*** Opening Supplied information ***
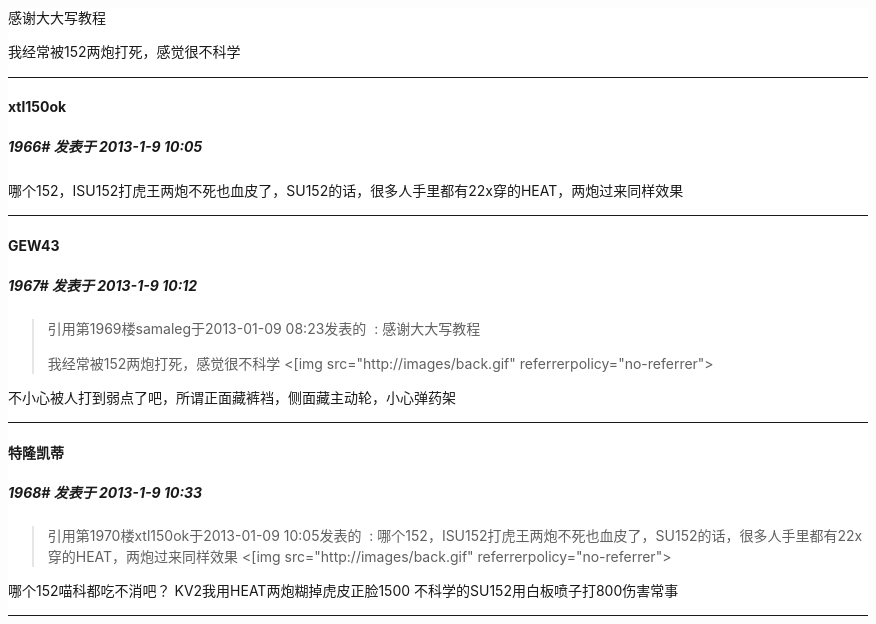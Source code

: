 


感谢大大写教程

我经常被152两炮打死，感觉很不科学







-----

####  xtl150ok  
##### 1966#       发表于 2013-1-9 10:05




哪个152，ISU152打虎王两炮不死也血皮了，SU152的话，很多人手里都有22x穿的HEAT，两炮过来同样效果







-----

####  GEW43  
##### 1967#       发表于 2013-1-9 10:12



<blockquote>引用第1969楼samaleg于2013-01-09 08:23发表的  :
感谢大大写教程

我经常被152两炮打死，感觉很不科学 <[img src="http://images/back.gif" referrerpolicy="no-referrer"></blockquote>不小心被人打到弱点了吧，所谓正面藏裤裆，侧面藏主动轮，小心弹药架







-----

####  特隆凯蒂  
##### 1968#       发表于 2013-1-9 10:33



<blockquote>引用第1970楼xtl150ok于2013-01-09 10:05发表的  :
哪个152，ISU152打虎王两炮不死也血皮了，SU152的话，很多人手里都有22x穿的HEAT，两炮过来同样效果 <[img src="http://images/back.gif" referrerpolicy="no-referrer"></blockquote>哪个152喵科都吃不消吧？
KV2我用HEAT两炮糊掉虎皮正脸1500
不科学的SU152用白板喷子打800伤害常事







-----
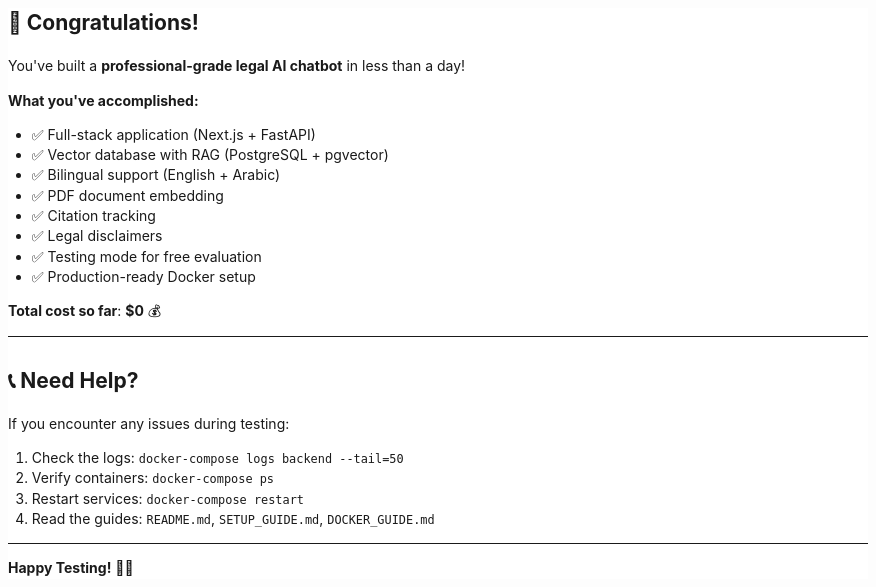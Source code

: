 ## 🎉 **Congratulations!**

You've built a **professional-grade legal AI chatbot** in less than a day! 

**What you've accomplished:**
- ✅ Full-stack application (Next.js + FastAPI)
- ✅ Vector database with RAG (PostgreSQL + pgvector)
- ✅ Bilingual support (English + Arabic)
- ✅ PDF document embedding
- ✅ Citation tracking
- ✅ Legal disclaimers
- ✅ Testing mode for free evaluation
- ✅ Production-ready Docker setup

**Total cost so far**: **$0** 💰

---

## 📞 **Need Help?**

If you encounter any issues during testing:
1. Check the logs: `docker-compose logs backend --tail=50`
2. Verify containers: `docker-compose ps`
3. Restart services: `docker-compose restart`
4. Read the guides: `README.md`, `SETUP_GUIDE.md`, `DOCKER_GUIDE.md`

---

**Happy Testing!** 🚀🎉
*** Closing Supplied information ***
Aim of the task: Scan the material above and determine how many lines include the word "referrer"; report only the number.

Solution: 2